My wife forwarded me these rules some time ago.

Neil Gaiman, Author (American Gods, The Graveyard Book, Stardust), Graphic Novelist (The SandMan, Marvel/Miracleman), and Screenwriter (Coraline, Mirrormask, and Beowulf), and Oscar Nominee for Coraline offered his 10 (really 8 ) rules for writing fiction to the Guardian some time ago.

I’m in the midst of a difficult 2nd draft of a teleplay.  Additionally,  I face a horrible distraction on a daily basis, which I call my “Day Job.”   When faced with distraction, it is important to retain a semblance of forward momentum.  Sometimes I look for structure.  Other times I’ll look for anarchy.  It really depends on my mood.  Today it was structure, and what better example of that is there than a list provided by the writer of one of my favorite fantasy films to hit the theaters in years?  I found myself thinking about this list this morning and sought it out.
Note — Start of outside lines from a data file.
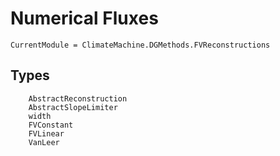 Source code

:# Numerical Fluxes

```@meta
CurrentModule = ClimateMachine.DGMethods.FVReconstructions
```

## Types

```@docs
    AbstractReconstruction
    AbstractSlopeLimiter
    width
    FVConstant
    FVLinear
    VanLeer
```
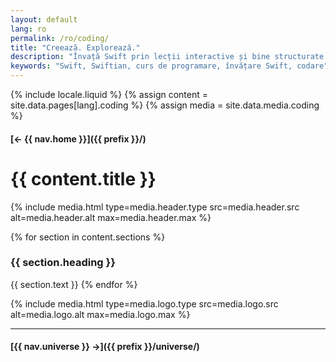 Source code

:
 ```yaml
---
layout: default
lang: ro
permalink: /ro/coding/
title: "Creează. Explorează."
description: "Învață Swift prin lecții interactive și bine structurate. Începe de la bază, gândește la scară mare și dezvoltă-ți abilitățile pas cu pas."
keywords: "Swift, Swiftian, curs de programare, învățare Swift, codare"
---
```



{% include locale.liquid %}
{% assign content = site.data.pages[lang].coding %}
{% assign media = site.data.media.coding %}

#### [← {{ nav.home }}]({{ prefix }}/)

# {{ content.title }}

{% include media.html
  type=media.header.type
  src=media.header.src
  alt=media.header.alt
  max=media.header.max
%}

{% for section in content.sections %}
### {{ section.heading }}
{{ section.text }}
{% endfor %}

{% include media.html
  type=media.logo.type
  src=media.logo.src
  alt=media.logo.alt
  max=media.logo.max
%}

---

#### [{{ nav.universe }} →]({{ prefix }}/universe/) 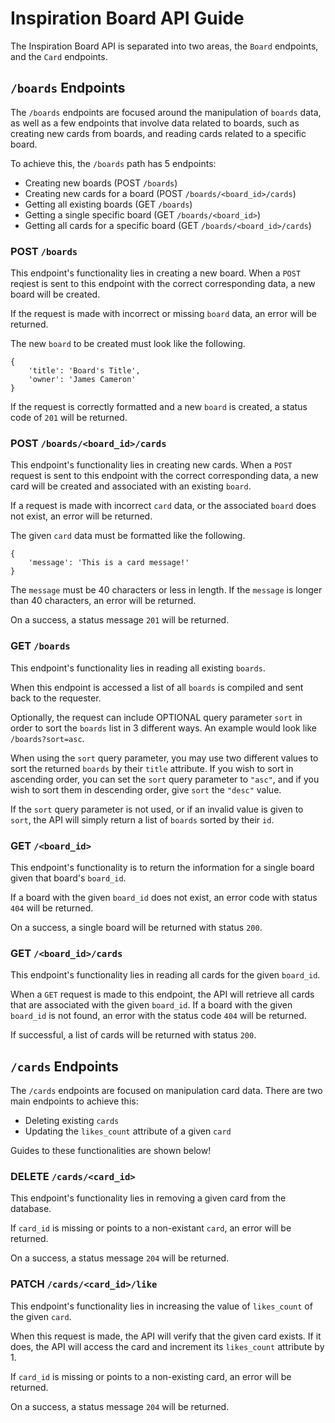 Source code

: # Inspiration Board API Guide

The Inspiration Board API is separated into two areas, the `Board` endpoints, and the `Card` endpoints.

## `/boards` Endpoints

The `/boards` endpoints are focused around the manipulation of `boards` data, as well as a few endpoints that involve data related to boards, such as creating new cards from boards, and reading cards related to a specific board.

To achieve this, the `/boards` path has 5 endpoints:
- Creating new boards (POST `/boards`)
- Creating new cards for a board (POST `/boards/<board_id>/cards`)
- Getting all existing boards (GET `/boards`)
- Getting a single specific board (GET `/boards/<board_id>`)
- Getting all cards for a specific board (GET `/boards/<board_id>/cards`)

### POST `/boards`

This endpoint's functionality lies in creating a new board. When a `POST` reqiest is sent to this endpoint with the correct corresponding data, a new board will be created.

If the request is made with incorrect or missing `board` data, an error will be returned.

The new `board` to be created must look like the following.

```
{
    'title': 'Board's Title',
    'owner': 'James Cameron'
}
```

If the request is correctly formatted and a new `board` is created, a status code of `201` will be returned.

### POST `/boards/<board_id>/cards`

This endpoint's functionality lies in creating new cards. When a `POST` request is sent to this endpoint with the correct corresponding data, a new card will be created and associated with an existing `board`.

If a request is made with incorrect `card` data, or the associated `board` does not exist, an error will be returned. 

The given `card` data must be formatted like the following.

```
{
    'message': 'This is a card message!'
}
```

The `message` must be 40 characters or less in length. If the `message` is longer than 40 characters, an error will be returned.

On a success, a status message `201` will be returned.

### GET `/boards`

This endpoint's functionality lies in reading all existing `boards`.

When this endpoint is accessed a list of all `boards` is compiled and sent back to the requester. 

Optionally, the request can include OPTIONAL query parameter `sort` in order to sort the `boards` list in 3 different ways. An example would look like `/boards?sort=asc`.

When using the `sort` query parameter, you may use two different values to sort the returned `boards` by their `title` attribute. If you wish to sort in ascending order, you can set the `sort` query parameter to `"asc"`, and if you wish to sort them in descending order, give `sort` the `"desc"` value.

If the `sort` query parameter is not used, or if an invalid value is given to `sort`, the API will simply return a list of `boards` sorted by their `id`.

### GET `/<board_id>`

This endpoint's functionality is to return the information for a single board given that board's `board_id`.

If a board with the given `board_id` does not exist, an error code with status `404` will be returned.

On a success, a single board will be returned with status `200`.

### GET `/<board_id>/cards`

This endpoint's functionality lies in reading all cards for the given `board_id`.

When a `GET` request is made to this endpoint, the API will retrieve all cards that are associated with the given `board_id`. If a board with the given `board_id` is not found, an error with the status code `404` will be returned.

If successful, a list of cards will be returned with status `200`.

## `/cards` Endpoints

The `/cards` endpoints are focused on manipulation card data. There are two main endpoints to achieve this:
- Deleting existing `cards`
- Updating the `likes_count` attribute of a given `card`

Guides to these functionalities are shown below!

### DELETE `/cards/<card_id>`

This endpoint's functionality lies in removing a given card from the database.

If `card_id` is missing or points to a non-existant `card`, an error will be returned. 

On a success, a status message `204` will be returned.

### PATCH `/cards/<card_id>/like`

This endpoint's functionality lies in increasing the value of `likes_count` of the given `card`.

When this request is made, the API will verify that the given card exists. If it does, the API will access the card and increment its `likes_count` attribute by 1.

If `card_id` is missing or points to a non-existing card, an error will be returned.

On a success, a status message `204` will be returned.
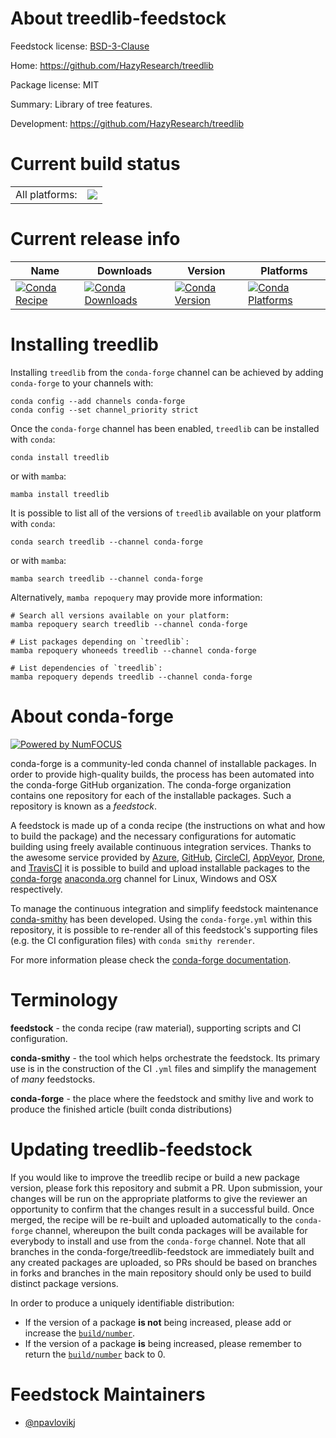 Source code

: About treedlib-feedstock
========================

Feedstock license: [BSD-3-Clause](https://github.com/conda-forge/treedlib-feedstock/blob/main/LICENSE.txt)

Home: https://github.com/HazyResearch/treedlib

Package license: MIT

Summary: Library of tree features.

Development: https://github.com/HazyResearch/treedlib

Current build status
====================


<table><tr><td>All platforms:</td>
    <td>
      <a href="https://dev.azure.com/conda-forge/feedstock-builds/_build/latest?definitionId=10275&branchName=main">
        <img src="https://dev.azure.com/conda-forge/feedstock-builds/_apis/build/status/treedlib-feedstock?branchName=main">
      </a>
    </td>
  </tr>
</table>

Current release info
====================

| Name | Downloads | Version | Platforms |
| --- | --- | --- | --- |
| [![Conda Recipe](https://img.shields.io/badge/recipe-treedlib-green.svg)](https://anaconda.org/conda-forge/treedlib) | [![Conda Downloads](https://img.shields.io/conda/dn/conda-forge/treedlib.svg)](https://anaconda.org/conda-forge/treedlib) | [![Conda Version](https://img.shields.io/conda/vn/conda-forge/treedlib.svg)](https://anaconda.org/conda-forge/treedlib) | [![Conda Platforms](https://img.shields.io/conda/pn/conda-forge/treedlib.svg)](https://anaconda.org/conda-forge/treedlib) |

Installing treedlib
===================

Installing `treedlib` from the `conda-forge` channel can be achieved by adding `conda-forge` to your channels with:

```
conda config --add channels conda-forge
conda config --set channel_priority strict
```

Once the `conda-forge` channel has been enabled, `treedlib` can be installed with `conda`:

```
conda install treedlib
```

or with `mamba`:

```
mamba install treedlib
```

It is possible to list all of the versions of `treedlib` available on your platform with `conda`:

```
conda search treedlib --channel conda-forge
```

or with `mamba`:

```
mamba search treedlib --channel conda-forge
```

Alternatively, `mamba repoquery` may provide more information:

```
# Search all versions available on your platform:
mamba repoquery search treedlib --channel conda-forge

# List packages depending on `treedlib`:
mamba repoquery whoneeds treedlib --channel conda-forge

# List dependencies of `treedlib`:
mamba repoquery depends treedlib --channel conda-forge
```


About conda-forge
=================

[![Powered by
NumFOCUS](https://img.shields.io/badge/powered%20by-NumFOCUS-orange.svg?style=flat&colorA=E1523D&colorB=007D8A)](https://numfocus.org)

conda-forge is a community-led conda channel of installable packages.
In order to provide high-quality builds, the process has been automated into the
conda-forge GitHub organization. The conda-forge organization contains one repository
for each of the installable packages. Such a repository is known as a *feedstock*.

A feedstock is made up of a conda recipe (the instructions on what and how to build
the package) and the necessary configurations for automatic building using freely
available continuous integration services. Thanks to the awesome service provided by
[Azure](https://azure.microsoft.com/en-us/services/devops/), [GitHub](https://github.com/),
[CircleCI](https://circleci.com/), [AppVeyor](https://www.appveyor.com/),
[Drone](https://cloud.drone.io/welcome), and [TravisCI](https://travis-ci.com/)
it is possible to build and upload installable packages to the
[conda-forge](https://anaconda.org/conda-forge) [anaconda.org](https://anaconda.org/)
channel for Linux, Windows and OSX respectively.

To manage the continuous integration and simplify feedstock maintenance
[conda-smithy](https://github.com/conda-forge/conda-smithy) has been developed.
Using the ``conda-forge.yml`` within this repository, it is possible to re-render all of
this feedstock's supporting files (e.g. the CI configuration files) with ``conda smithy rerender``.

For more information please check the [conda-forge documentation](https://conda-forge.org/docs/).

Terminology
===========

**feedstock** - the conda recipe (raw material), supporting scripts and CI configuration.

**conda-smithy** - the tool which helps orchestrate the feedstock.
                   Its primary use is in the construction of the CI ``.yml`` files
                   and simplify the management of *many* feedstocks.

**conda-forge** - the place where the feedstock and smithy live and work to
                  produce the finished article (built conda distributions)


Updating treedlib-feedstock
===========================

If you would like to improve the treedlib recipe or build a new
package version, please fork this repository and submit a PR. Upon submission,
your changes will be run on the appropriate platforms to give the reviewer an
opportunity to confirm that the changes result in a successful build. Once
merged, the recipe will be re-built and uploaded automatically to the
`conda-forge` channel, whereupon the built conda packages will be available for
everybody to install and use from the `conda-forge` channel.
Note that all branches in the conda-forge/treedlib-feedstock are
immediately built and any created packages are uploaded, so PRs should be based
on branches in forks and branches in the main repository should only be used to
build distinct package versions.

In order to produce a uniquely identifiable distribution:
 * If the version of a package **is not** being increased, please add or increase
   the [``build/number``](https://docs.conda.io/projects/conda-build/en/latest/resources/define-metadata.html#build-number-and-string).
 * If the version of a package **is** being increased, please remember to return
   the [``build/number``](https://docs.conda.io/projects/conda-build/en/latest/resources/define-metadata.html#build-number-and-string)
   back to 0.

Feedstock Maintainers
=====================

* [@npavlovikj](https://github.com/npavlovikj/)

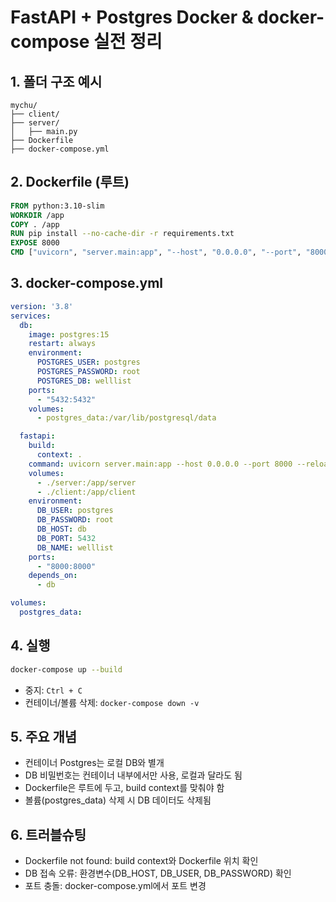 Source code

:# FastAPI + Postgres Docker & docker-compose 실전 정리

## 1. 폴더 구조 예시
```
mychu/
├── client/
├── server/
│   ├── main.py
├── Dockerfile
├── docker-compose.yml
```

## 2. Dockerfile (루트)
```dockerfile
FROM python:3.10-slim
WORKDIR /app
COPY . /app
RUN pip install --no-cache-dir -r requirements.txt
EXPOSE 8000
CMD ["uvicorn", "server.main:app", "--host", "0.0.0.0", "--port", "8000"]
```

## 3. docker-compose.yml
```yaml
version: '3.8'
services:
  db:
    image: postgres:15
    restart: always
    environment:
      POSTGRES_USER: postgres
      POSTGRES_PASSWORD: root
      POSTGRES_DB: welllist
    ports:
      - "5432:5432"
    volumes:
      - postgres_data:/var/lib/postgresql/data

  fastapi:
    build:
      context: .
    command: uvicorn server.main:app --host 0.0.0.0 --port 8000 --reload
    volumes:
      - ./server:/app/server
      - ./client:/app/client
    environment:
      DB_USER: postgres
      DB_PASSWORD: root
      DB_HOST: db
      DB_PORT: 5432
      DB_NAME: welllist
    ports:
      - "8000:8000"
    depends_on:
      - db

volumes:
  postgres_data:
```

## 4. 실행
```sh
docker-compose up --build
```
- 중지: `Ctrl + C`
- 컨테이너/볼륨 삭제: `docker-compose down -v`

## 5. 주요 개념
- 컨테이너 Postgres는 로컬 DB와 별개
- DB 비밀번호는 컨테이너 내부에서만 사용, 로컬과 달라도 됨
- Dockerfile은 루트에 두고, build context를 맞춰야 함
- 볼륨(postgres_data) 삭제 시 DB 데이터도 삭제됨

## 6. 트러블슈팅
- Dockerfile not found: build context와 Dockerfile 위치 확인
- DB 접속 오류: 환경변수(DB_HOST, DB_USER, DB_PASSWORD) 확인
- 포트 충돌: docker-compose.yml에서 포트 변경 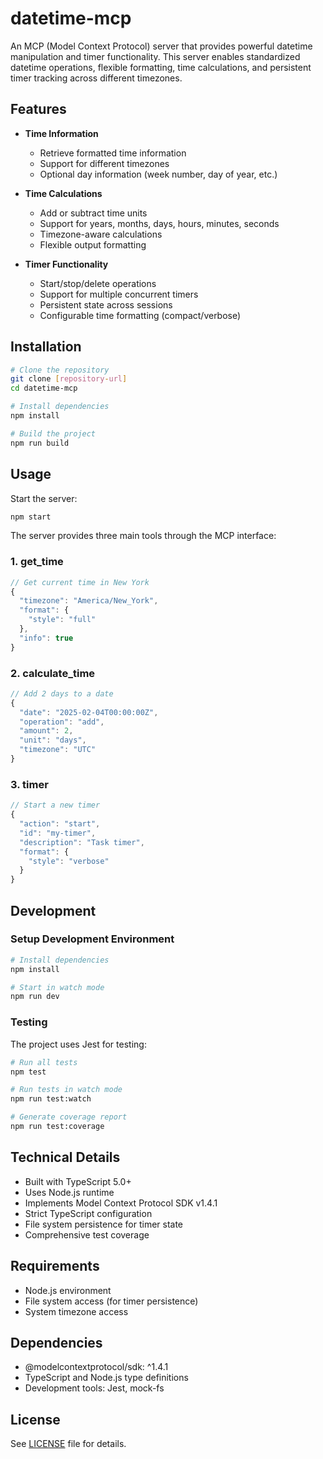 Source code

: # datetime-mcp

An MCP (Model Context Protocol) server that provides powerful datetime manipulation and timer functionality. This server enables standardized datetime operations, flexible formatting, time calculations, and persistent timer tracking across different timezones.

## Features

- **Time Information**
  - Retrieve formatted time information
  - Support for different timezones
  - Optional day information (week number, day of year, etc.)

- **Time Calculations**
  - Add or subtract time units
  - Support for years, months, days, hours, minutes, seconds
  - Timezone-aware calculations
  - Flexible output formatting

- **Timer Functionality**
  - Start/stop/delete operations
  - Support for multiple concurrent timers
  - Persistent state across sessions
  - Configurable time formatting (compact/verbose)

## Installation

```bash
# Clone the repository
git clone [repository-url]
cd datetime-mcp

# Install dependencies
npm install

# Build the project
npm run build
```

## Usage

Start the server:

```bash
npm start
```

The server provides three main tools through the MCP interface:

### 1. get_time
```typescript
// Get current time in New York
{
  "timezone": "America/New_York",
  "format": {
    "style": "full"
  },
  "info": true
}
```

### 2. calculate_time
```typescript
// Add 2 days to a date
{
  "date": "2025-02-04T00:00:00Z",
  "operation": "add",
  "amount": 2,
  "unit": "days",
  "timezone": "UTC"
}
```

### 3. timer
```typescript
// Start a new timer
{
  "action": "start",
  "id": "my-timer",
  "description": "Task timer",
  "format": {
    "style": "verbose"
  }
}
```

## Development

### Setup Development Environment

```bash
# Install dependencies
npm install

# Start in watch mode
npm run dev
```

### Testing

The project uses Jest for testing:

```bash
# Run all tests
npm test

# Run tests in watch mode
npm run test:watch

# Generate coverage report
npm run test:coverage
```

## Technical Details

- Built with TypeScript 5.0+
- Uses Node.js runtime
- Implements Model Context Protocol SDK v1.4.1
- Strict TypeScript configuration
- File system persistence for timer state
- Comprehensive test coverage

## Requirements

- Node.js environment
- File system access (for timer persistence)
- System timezone access

## Dependencies

- @modelcontextprotocol/sdk: ^1.4.1
- TypeScript and Node.js type definitions
- Development tools: Jest, mock-fs

## License

See [LICENSE](LICENSE) file for details.
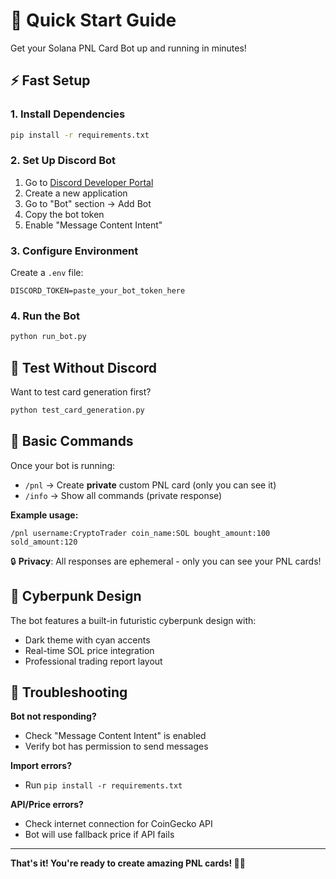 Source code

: # 🚀 Quick Start Guide

Get your Solana PNL Card Bot up and running in minutes!

## ⚡ Fast Setup

### 1. Install Dependencies
```bash
pip install -r requirements.txt
```

### 2. Set Up Discord Bot
1. Go to [Discord Developer Portal](https://discord.com/developers/applications)
2. Create a new application
3. Go to "Bot" section → Add Bot
4. Copy the bot token
5. Enable "Message Content Intent"

### 3. Configure Environment
Create a `.env` file:
```
DISCORD_TOKEN=paste_your_bot_token_here
```

### 4. Run the Bot
```bash
python run_bot.py
```

## 🎯 Test Without Discord

Want to test card generation first?
```bash
python test_card_generation.py
```

## 📱 Basic Commands

Once your bot is running:

- `/pnl` → Create **private** custom PNL card (only you can see it)
- `/info` → Show all commands (private response)

**Example usage:**
```
/pnl username:CryptoTrader coin_name:SOL bought_amount:100 sold_amount:120
```

🔒 **Privacy**: All responses are ephemeral - only you can see your PNL cards!

## 🎨 Cyberpunk Design

The bot features a built-in futuristic cyberpunk design with:
- Dark theme with cyan accents
- Real-time SOL price integration
- Professional trading report layout

## 🔧 Troubleshooting

**Bot not responding?**
- Check "Message Content Intent" is enabled
- Verify bot has permission to send messages

**Import errors?**
- Run `pip install -r requirements.txt`

**API/Price errors?**
- Check internet connection for CoinGecko API
- Bot will use fallback price if API fails

---

**That's it! You're ready to create amazing PNL cards! 🏴‍☠️**  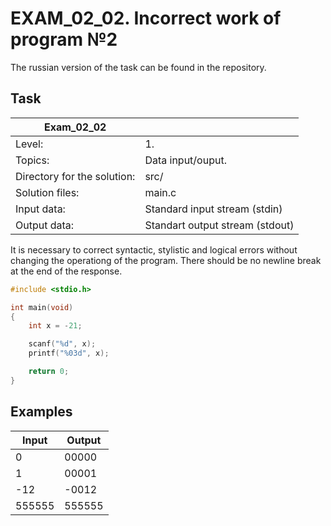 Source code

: # EXAM_02_02. Incorrect work of program №2
The russian version of the task can be found in the repository.

## Task
| Exam_02_02 ||
| ------ | ------- |
| Level: | 1. |
| Topics: | Data input/ouput. |
| Directory for the solution: | src/ |
| Solution files: | main.c |
| Input data: | Standard input stream (stdin) |
| Output data: | Standart output stream (stdout) |

It is necessary to correct syntactic, stylistic and logical errors without changing the operationg of the program. There should be no newline break at the end of the response.

```c
#include <stdio.h>

int main(void)
{
    int x = -21;

    scanf("%d", x);
    printf("%03d", x);

    return 0;
}
```

## Examples

| Input | Output |
| ------ | ------ |
| 0 | 00000 |
| 1 | 00001 |
| -12 | -0012 |
| 555555 | 555555 |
It is really applicable to most artistic endeavours and I decided to share it here:

Neil Gaiman’s Rules for Writing Fiction

1 Write.

2 Put one word after another. Find the right word, put it down.

3 Finish what you’re writing. Whatever you have to do to finish it, finish it.

4 Put it aside. Read it pretending you’ve never read it before. Show it to friends whose opinion you respect and who like the kind of thing that this is.

5 Remember: when people tell you something’s wrong or doesn’t work for them, they are almost always right. When they tell you exactly what they think is wrong and how to fix it, they are almost always wrong.

6 Fix it. Remember that, sooner or later, before it ever reaches perfection, you will have to let it go and move on and start to write the next thing. Perfection is like chasing the horizon. Keep moving.

7 Laugh at your own jokes.

8 The main rule of writing is that if you do it with enough assurance and confidence, you’re allowed to do whatever you like. (That may be a rule for life as well as for writing. But it’s definitely true for writing.) So write your story as it needs to be written. Write it ­honestly, and tell it as best you can. I’m not sure that there are any other rules. Not ones that matter.

As an added treat, here is a video of a poem that I’ve had the pleasure of hearing twice in person at Neil Gaiman readings in New York.  It is called “Instructions” and is about what you should do if you ever find yourself trapped in a fairy tale.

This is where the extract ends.